Com relação aos demais exames sorológicos, os vírus da hepatite B, C e delta e o HIV apresentam formas de transmissão em comum. Assim a coinfecção com outros vírus pode ocorrer, e a presença concomitante desses vírus pode agravar a atividade inflamatória e a progressão da doença. A pesquisa do vírus HAV é importante também para determinar a necessidade ou não de vacinação para esse tipo de hepatite. Além disso, vale lembrar que o vírus da hepatite C também pode estar associado à presença de esteatose, principalmente o genótipo 3, por isso também precisa ser investigado.17
Acertos e erros no caso 2
No caso 2, o paciente encontrava-se em acompanhamento clínico para o tratamento de hepatite crônica B com tratamento antiviral com resposta virológica (HBV DNA indetectável) e com perda do AgHBs. Apesar do controle da hepatite viral, persistia com níveis de enzimas hepáticas alteradas. A avaliação não invasiva com medida do CAP pelo Fibroscan® auxilia na avaliação desse caso, e a avaliação histológica comprova a presença de esteato-hepatite. Apesar de o controle de peso ter conseguido atingir uma redução em 10%, essa perda não foi sustentada.

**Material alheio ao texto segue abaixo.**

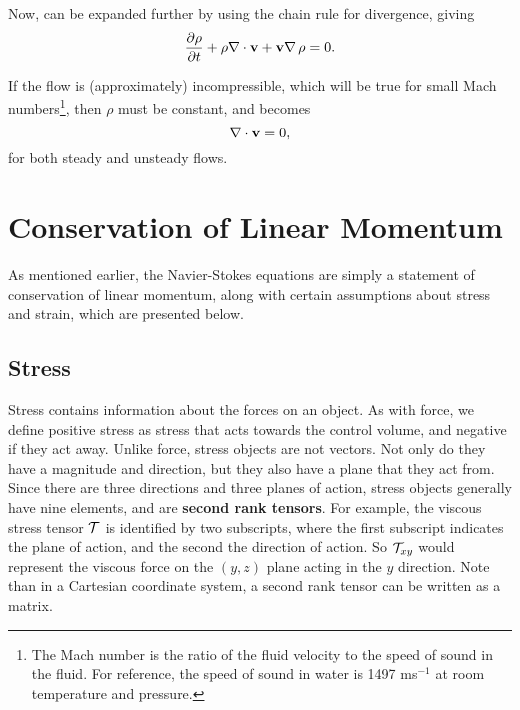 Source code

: Now,  can be expanded further by using the chain rule for divergence, giving
\begin{equation}\label{eq:expandedMass}
\pder{1}{\rho}{t} + \rho\Div{\Vector{v}} + \Vector{v}\Grad{\rho}=0.
\end{equation}

If the flow is (approximately) incompressible, which will be true for small Mach numbers\footnote{The Mach number is the ratio of the fluid velocity to the speed of sound in the fluid. For reference, the speed of sound in water is 1497 ms$^{-1}$ at room temperature and pressure.}, then $\rho$ must be constant, and  becomes 
\begin{equation}\label{eq:consMassIncomp}
\nabla\cdot\mathbf{v} = 0,
\end{equation}
for both steady and unsteady flows.

\section{Conservation of Linear Momentum} 

As mentioned earlier, the Navier-Stokes equations are simply a statement of conservation of linear momentum, along with certain assumptions about stress  and strain, which are presented below. 
\subsection{Stress}

Stress contains information about the forces on an object. As with force, we define positive stress as stress that acts towards the control volume, and negative if they act away. Unlike force, stress objects are not vectors. Not only do they have a magnitude and direction, but they also have a plane that they act from. Since there are three directions and three planes of action, stress objects generally have nine elements, and are {\bf second rank tensors}. For example, the viscous stress tensor $\mathcal{T}$ is identified by two subscripts, where the first subscript indicates the plane of action, and the second the direction of action. So $\mathcal{T}_{xy}$ would represent the viscous force on the $(y,z)$ plane acting in the $y$ direction. Note than in a Cartesian coordinate system, a second rank tensor can be written as a matrix. 

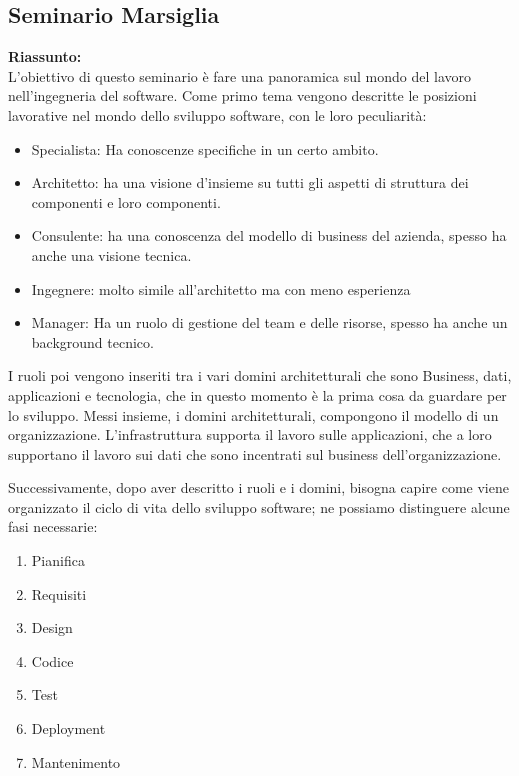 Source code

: \documentclass{article}
\begin{document}
\subsection{Seminario Marsiglia}
\textbf{Riassunto:}
\\
L'obiettivo di questo seminario è fare una panoramica sul mondo del lavoro nell'ingegneria del software.
Come primo tema vengono descritte le posizioni lavorative nel mondo dello sviluppo software, con le loro peculiarità:
\begin{itemize}
    \item Specialista: Ha conoscenze specifiche in un certo ambito.
    \item Architetto: ha una visione d'insieme su tutti gli aspetti di struttura dei componenti e loro componenti.
    \item Consulente: ha una conoscenza del modello di business del azienda, spesso ha anche una visione tecnica.
    \item Ingegnere: molto simile all'architetto ma con meno esperienza
    \item Manager: Ha un ruolo di gestione del team e delle risorse, spesso ha anche un background tecnico.
\end{itemize}
I ruoli poi vengono inseriti tra i vari domini architetturali che sono Business, dati, applicazioni e tecnologia, che in questo momento è la prima cosa da guardare per lo sviluppo.
Messi insieme, i domini architetturali, compongono il modello di un organizzazione. L'infrastruttura supporta il lavoro sulle applicazioni, che a loro supportano il lavoro sui dati che sono incentrati sul business dell'organizzazione.

Successivamente, dopo aver descritto i ruoli e i domini, bisogna capire come viene organizzato il ciclo di vita dello sviluppo software; ne possiamo distinguere alcune fasi necessarie:
\begin{enumerate}
    \item Pianifica
    \item Requisiti
    \item Design
    \item Codice
    \item Test
    \item Deployment
    \item Mantenimento
\end{enumerate}
\end{document}
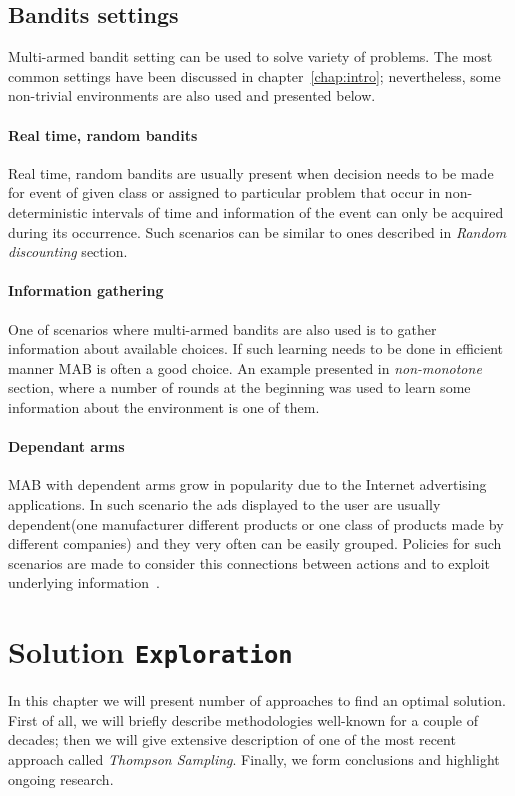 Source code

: \documentclass[12pt, a4paper, pdflatex, leqno]{report}
\begin{document}
\section{Bandits settings}
Multi-armed bandit setting can be used to solve variety of problems. The most common settings have been discussed in chapter~\ref{chap:intro}; nevertheless, some non-trivial environments are also used and presented below.\\
\subsubsection{Real time, random bandits}
Real time, random bandits are usually present when decision needs to be made for event of given class or assigned to particular problem that occur in non-deterministic intervals of time and information of the event can only be acquired during its occurrence. Such scenarios can be similar to ones described in \emph{Random discounting} section.\\
\subsubsection{Information gathering}
One of scenarios where multi-armed bandits are also used is to gather information about available choices. If such learning needs to be done in efficient manner MAB is often a good choice. An example presented in \emph{non-monotone} section, where a number of rounds at the beginning was used to learn some information about the environment is one of them.\\
\subsubsection{Dependant arms}
MAB with dependent arms grow in popularity due to the Internet advertising applications. In such scenario the ads displayed to the user are usually dependent(one manufacturer different products or one class of products made by different companies) and they very often can be easily grouped. Policies for such scenarios are made to consider this connections between actions and to exploit underlying information~\citep{Pandey:2007:MBP:1273496.1273587}.\\





\chapter{Solution \texttt{\textbf{Exploration}}}
In this chapter we will present number of approaches to find an optimal solution. First of all, we will briefly describe methodologies well-known for a couple of decades; then we will give extensive description of one of the most recent approach called \emph{Thompson Sampling}. Finally, we form conclusions and highlight ongoing research.\\
\end{document}
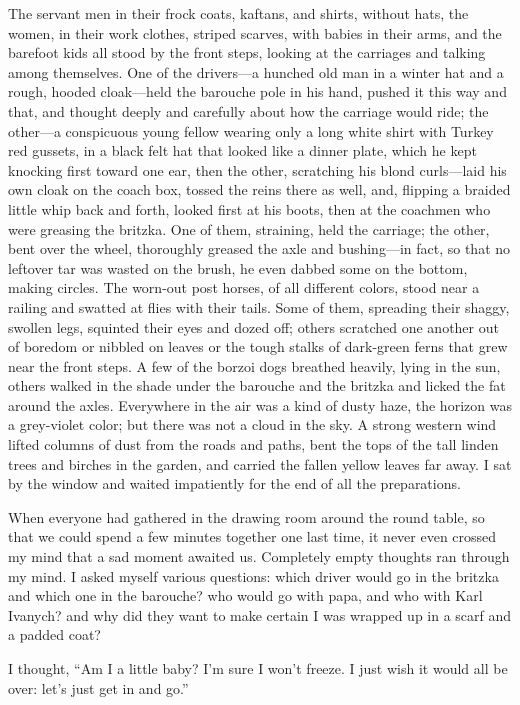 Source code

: The servant men in their frock coats, kaftans, and shirts, without hats, the women, in their work clothes, striped scarves, with babies in their arms, and the barefoot kids all stood by the front steps, looking at the carriages and talking among themselves. One of the drivers---a hunched old man in a winter hat and a rough, hooded cloak---held the barouche pole in his hand, pushed it this way and that, and thought deeply and carefully about how the carriage would ride; the other---a conspicuous young fellow wearing only a long white shirt with Turkey red gussets, in a black felt hat that looked like a dinner plate, which he kept knocking first toward one ear, then the other, scratching his blond curls---laid his own cloak on the coach box, tossed the reins there as well, and, flipping a braided little whip back and forth, looked first at his boots, then at the coachmen who were greasing the britzka. One of them, straining, held the carriage;  the other, bent over the wheel, thoroughly greased the axle and bushing---in fact, so that no leftover tar was wasted on the brush, he even dabbed some on the bottom, making circles. The worn-out post horses, of all different colors, stood near a railing and swatted at flies with their tails. Some of them, spreading their shaggy, swollen legs, squinted their eyes and dozed off; others scratched one another out of boredom or nibbled on leaves or the tough stalks of dark-green ferns that grew near the front steps. A few of the borzoi dogs breathed heavily, lying in the sun, others walked in the shade under the barouche and the britzka and licked the fat around the axles. Everywhere in the air was a kind of dusty haze, the horizon was a grey-violet color; but there was not a cloud in the sky. A strong western wind lifted columns of dust from the roads and paths, bent the tops of the tall linden trees and birches in the garden, and carried the fallen yellow leaves far away. I sat by the window and waited impatiently for the end of all the preparations.

When everyone had gathered in the drawing room around the round table, so that we could spend a few minutes together one last time, it never even crossed my mind that a sad moment awaited us. Completely empty thoughts ran through my mind. I asked myself various questions: which driver would go in the britzka and which one in the barouche? who would go with papa, and who with Karl Ivanych? and why did they want to make certain I was wrapped up in a scarf and a padded coat?

I thought, ``Am I a little baby? I'm sure I won't freeze. I just wish it would all be over: let's just get in and go.'' %

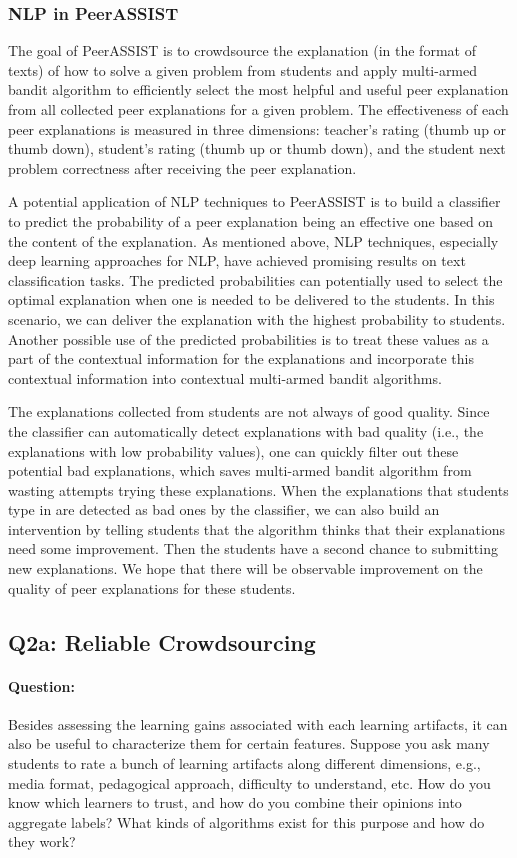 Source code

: \documentclass{article}
\begin{document}
\subsubsection{NLP in PeerASSIST}
The goal of PeerASSIST is to crowdsource the explanation (in the
format of texts) of how to solve a
given problem from students and apply multi-armed bandit algorithm to
efficiently select the most helpful and useful peer explanation from all collected
peer explanations for a given problem. The effectiveness of each peer
explanations is measured in three dimensions: teacher's rating (thumb
up or thumb down), student's rating (thumb up or thumb down), and the
student next problem correctness after receiving the peer explanation.

A potential application of NLP techniques to PeerASSIST is to build a
classifier to predict the probability of a peer explanation being an
effective one based on the content of the explanation. As mentioned
above, NLP techniques, especially deep learning approaches for NLP,
have achieved promising results on text classification tasks. The
predicted probabilities can potentially used to select the optimal
explanation when one is needed to be delivered to the students. In
this scenario, we can deliver the explanation with the highest
probability to students. Another possible use of the predicted
probabilities is to treat these values as a part of the contextual
information for the explanations and incorporate this contextual
information into contextual multi-armed bandit algorithms.

The explanations collected from students are not always of good
quality. Since the classifier can automatically detect explanations
with bad quality (i.e., the explanations with low probability values),
one can quickly filter out these potential bad explanations, which
saves multi-armed bandit algorithm from wasting attempts trying these
explanations. When the explanations
that students type in are detected as bad ones by the classifier, we
can also build an intervention by
telling students that the algorithm thinks that their explanations
need some improvement. Then the students have a second chance to
submitting new explanations. We hope that there will be observable
improvement on the quality of peer explanations for these students.

\subsection{Q2a: Reliable Crowdsourcing}
\paragraph{Question:} Besides assessing the learning gains associated
with each learning artifacts, it can also be useful to characterize
them for certain features. Suppose you ask many students to rate a
bunch of learning artifacts along different dimensions, e.g., media
format, pedagogical approach, difficulty to understand, etc. How do
you know which learners to trust, and how do you combine their
opinions into aggregate labels? What kinds of algorithms exist for
this purpose and how do they work? \\ [0.1 in]
\end{document}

A doença gordurosa do fígado associada ao metabolismo é comum, afeta um quarto da população e não tem terapia medicamentosa aprovada. Embora as terapias medicamentosas estejam sendo desenvolvidas, as taxas de resposta até o momento parecem modestas.
A avaliação da fibrose com métodos não invasivos é comumente utilizada para identificar ou excluir fibrose significativa ou avançada em pacientes com doença hepática gordurosa. Entretanto, na presença de duas etiologias (concomitância ou dupla etiologia), a histologia hepática auxilia a avaliar a predominância de uma delas.
Evolução do paciente do caso 2
Na evolução, o paciente do caso 2 apresentou clareamento do AgHBs, reduziu o peso para 71kg (IMC de 26,3kg/m2), mas manteve alterações discretas das enzimas hepáticas por causa de um novo aumento de peso (74kg).